Work instructions ->
Beginning with the line containing "it discusses how" and ending at the last line of the records, transcribe each line exactly. Do not include pictures.

Extracted records ->
┄┄┄┄┄┄┄┄┄┄
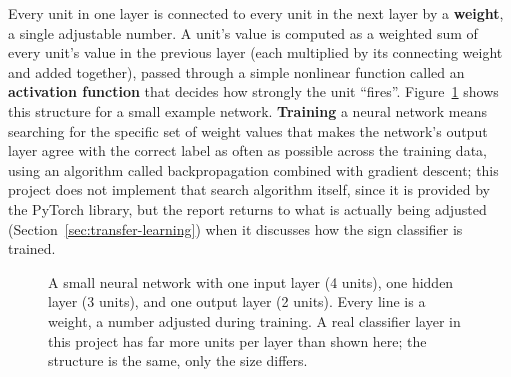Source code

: \documentclass[11pt,a4paper]{report}
\begin{document}
Every unit in one layer is connected to every unit in the next layer by a
\textbf{weight}, a single adjustable number. A unit's value is computed as a
weighted sum of every unit's value in the previous layer (each multiplied by
its connecting weight and added together), passed through a simple nonlinear
function called an \textbf{activation function} that decides how strongly
the unit ``fires''. Figure~\ref{fig:neural-network} shows this structure for
a small example network. \textbf{Training} a neural network means searching
for the specific set of weight values that makes the network's output layer
agree with the correct label as often as possible across the training data,
using an algorithm called backpropagation combined with gradient descent;
this project does not implement that search algorithm itself, since it is
provided by the PyTorch library, but the report returns to what is actually
being adjusted (Section~\ref{sec:transfer-learning}) when it discusses how
the sign classifier is trained.

\begin{figure}[t]
\centering
{}
\caption{A small neural network with one input layer (4 units), one hidden
layer (3 units), and one output layer (2 units). Every line is a weight, a
number adjusted during training. A real classifier layer in this project has
far more units per layer than shown here; the structure is the same, only
the size differs.}
\label{fig:neural-network}
\end{figure}
\end{document}
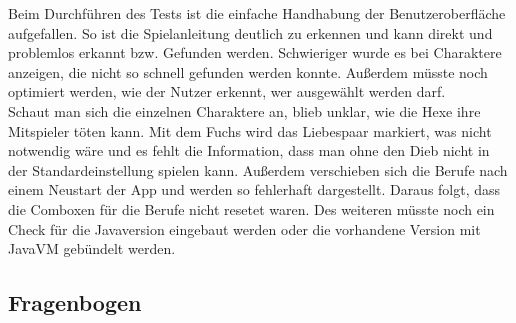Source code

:Beim Durchführen des Tests ist die einfache Handhabung der
Benutzeroberfläche aufgefallen. So ist die Spielanleitung deutlich zu
erkennen und kann direkt und problemlos erkannt bzw. Gefunden werden.
Schwieriger wurde es bei Charaktere anzeigen, die nicht so schnell
gefunden werden konnte. Außerdem müsste noch optimiert werden, wie der Nutzer
erkennt, wer ausgewählt werden darf. \\
Schaut man sich die einzelnen Charaktere an, blieb unklar, wie die Hexe
ihre Mitspieler töten kann. Mit dem Fuchs wird das Liebespaar markiert,
was nicht notwendig wäre und es fehlt die Information, dass man ohne den
Dieb nicht in der Standardeinstellung spielen kann. Außerdem verschieben
sich die Berufe nach einem Neustart der App und werden so fehlerhaft
dargestellt. Daraus folgt, dass die Comboxen für die Berufe nicht
resetet waren. Des weiteren müsste noch ein Check für die Javaversion
eingebaut werden oder die vorhandene Version mit JavaVM gebündelt werden.

\subsection{Fragenbogen}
┄┄┄┄┄┄┄┄┄┄
Response area ->
being adjusted (Section~\ref{sec:transfer-learning}) when it discusses how
the sign classifier is trained.

\begin{figure}[t]
\centering
{}
\caption{A small neural network with one input layer (4 units), one hidden
layer (3 units), and one output layer (2 units). Every line is a weight, a
number adjusted during training. A real classifier layer in this project has
far more units per layer than shown here; the structure is the same, only
the size differs.}
\label{fig:neural-network}
\end{figure}
\end{document}
Source code

:Beim Durchführen des Tests ist die einfache Handhabung der
Benutzeroberfläche aufgefallen. So ist die Spielanleitung deutlich zu
erkennen und kann direkt und problemlos erkannt bzw. Gefunden werden.
Schwieriger wurde es bei Charaktere anzeigen, die nicht so schnell
gefunden werden konnte. Außerdem müsste noch optimiert werden, wie der Nutzer
erkennt, wer ausgewählt werden darf. \\
Schaut man sich die einzelnen Charaktere an, blieb unklar, wie die Hexe
ihre Mitspieler töten kann. Mit dem Fuchs wird das Liebespaar markiert,
was nicht notwendig wäre und es fehlt die Information, dass man ohne den
Dieb nicht in der Standardeinstellung spielen kann. Außerdem verschieben
sich die Berufe nach einem Neustart der App und werden so fehlerhaft
dargestellt. Daraus folgt, dass die Comboxen für die Berufe nicht
resetet waren. Des weiteren müsste noch ein Check für die Javaversion
eingebaut werden oder die vorhandene Version mit JavaVM gebündelt werden.

\subsection{Fragenbogen}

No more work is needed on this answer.